> Problem to work on: Starting from the top of the entries below and ending with the line containing "the no-scale identity.", restate every line word for word, pictures omitted.
START Data to use
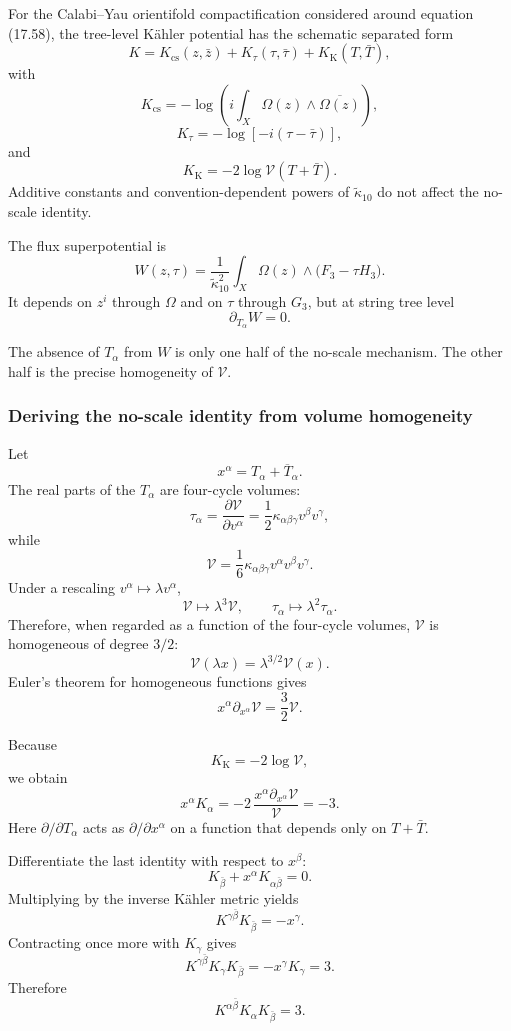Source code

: \documentclass[
  10pt,
  a4paper,
  openany]{book}
\begin{document}
For the Calabi--Yau orientifold compactification considered around
equation (17.58), the tree-level Kähler potential has the schematic
separated form \[
K
=K_{\mathrm{cs}}(z,\bar z)
+K_\tau(\tau,\bar\tau)
+K_{\mathrm K}(T,\bar T),
\] with \[
K_{\mathrm{cs}}
=-\log\left(
i\int_X\Omega(z)\wedge\overline{\Omega(z)}
\right),
\] \[
K_\tau
=-\log[-i(\tau-\bar\tau)],
\] and \[
\boxed{
K_{\mathrm K}=-2\log\mathcal V(T+\bar T).
}
\] Additive constants and convention-dependent powers of
\(\tilde\kappa_{10}\) do not affect the no-scale identity.

The flux superpotential is \[
W(z,\tau)
=\frac{1}{\tilde\kappa_{10}^2}
\int_X\Omega(z)\wedge
\bigl(F_3-\tau H_3\bigr).
\] It depends on \(z^i\) through \(\Omega\) and on \(\tau\) through
\(G_3\), but at string tree level \[
\boxed{\partial_{T_\alpha}W=0.}
\]

The absence of \(T_\alpha\) from \(W\) is only one half of the no-scale
mechanism. The other half is the precise homogeneity of \(\mathcal V\).

\subsubsection{Deriving the no-scale identity from volume
homogeneity}\label{deriving-the-no-scale-identity-from-volume-homogeneity}

Let \[
x^\alpha=T_\alpha+\overline T_\alpha.
\] The real parts of the \(T_\alpha\) are four-cycle volumes: \[
\tau_\alpha
=\frac{\partial\mathcal V}{\partial v^\alpha}
=\frac12\kappa_{\alpha\beta\gamma}
v^\beta v^\gamma,
\] while \[
\mathcal V
=\frac16\kappa_{\alpha\beta\gamma}
v^\alpha v^\beta v^\gamma.
\] Under a rescaling \(v^\alpha\mapsto\lambda v^\alpha\), \[
\mathcal V\mapsto\lambda^3\mathcal V,
\qquad
\tau_\alpha\mapsto\lambda^2\tau_\alpha.
\] Therefore, when regarded as a function of the four-cycle volumes,
\(\mathcal V\) is homogeneous of degree \(3/2\): \[
\mathcal V(\lambda x)
=\lambda^{3/2}\mathcal V(x).
\] Euler's theorem for homogeneous functions gives \[
x^\alpha\partial_{x^\alpha}\mathcal V
=\frac32\mathcal V.
\]

Because \[
K_{\mathrm K}=-2\log\mathcal V,
\] we obtain \[
x^\alpha K_\alpha
=-2\,\frac{x^\alpha\partial_{x^\alpha}\mathcal V}
{\mathcal V}
=-3.
\] Here \(\partial/\partial T_\alpha\) acts as
\(\partial/\partial x^\alpha\) on a function that depends only on
\(T+\bar T\).

Differentiate the last identity with respect to \(x^\beta\): \[
K_{\bar\beta}
+x^\alpha K_{\alpha\bar\beta}
=0.
\] Multiplying by the inverse Kähler metric yields \[
K^{\gamma\bar\beta}K_{\bar\beta}
=-x^\gamma.
\] Contracting once more with \(K_\gamma\) gives \[
K^{\gamma\bar\beta}K_\gamma K_{\bar\beta}
=-x^\gamma K_\gamma
=3.
\] Therefore \[
\boxed{
K^{\alpha\bar\beta}K_\alpha K_{\bar\beta}=3.
}
\]
\end{document}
END Data to use
> Response:
Source code

: \documentclass[
  10pt,
  a4paper,
  openany]{book}
\begin{document}
For the Calabi--Yau orientifold compactification considered around
equation (17.58), the tree-level Kähler potential has the schematic
separated form \[
K
=K_{\mathrm{cs}}(z,\bar z)
+K_\tau(\tau,\bar\tau)
+K_{\mathrm K}(T,\bar T),
\] with \[
K_{\mathrm{cs}}
=-\log\left(
i\int_X\Omega(z)\wedge\overline{\Omega(z)}
\right),
\] \[
K_\tau
=-\log[-i(\tau-\bar\tau)],
\] and \[
\boxed{
K_{\mathrm K}=-2\log\mathcal V(T+\bar T).
}
\] Additive constants and convention-dependent powers of
\(\tilde\kappa_{10}\) do not affect the no-scale identity.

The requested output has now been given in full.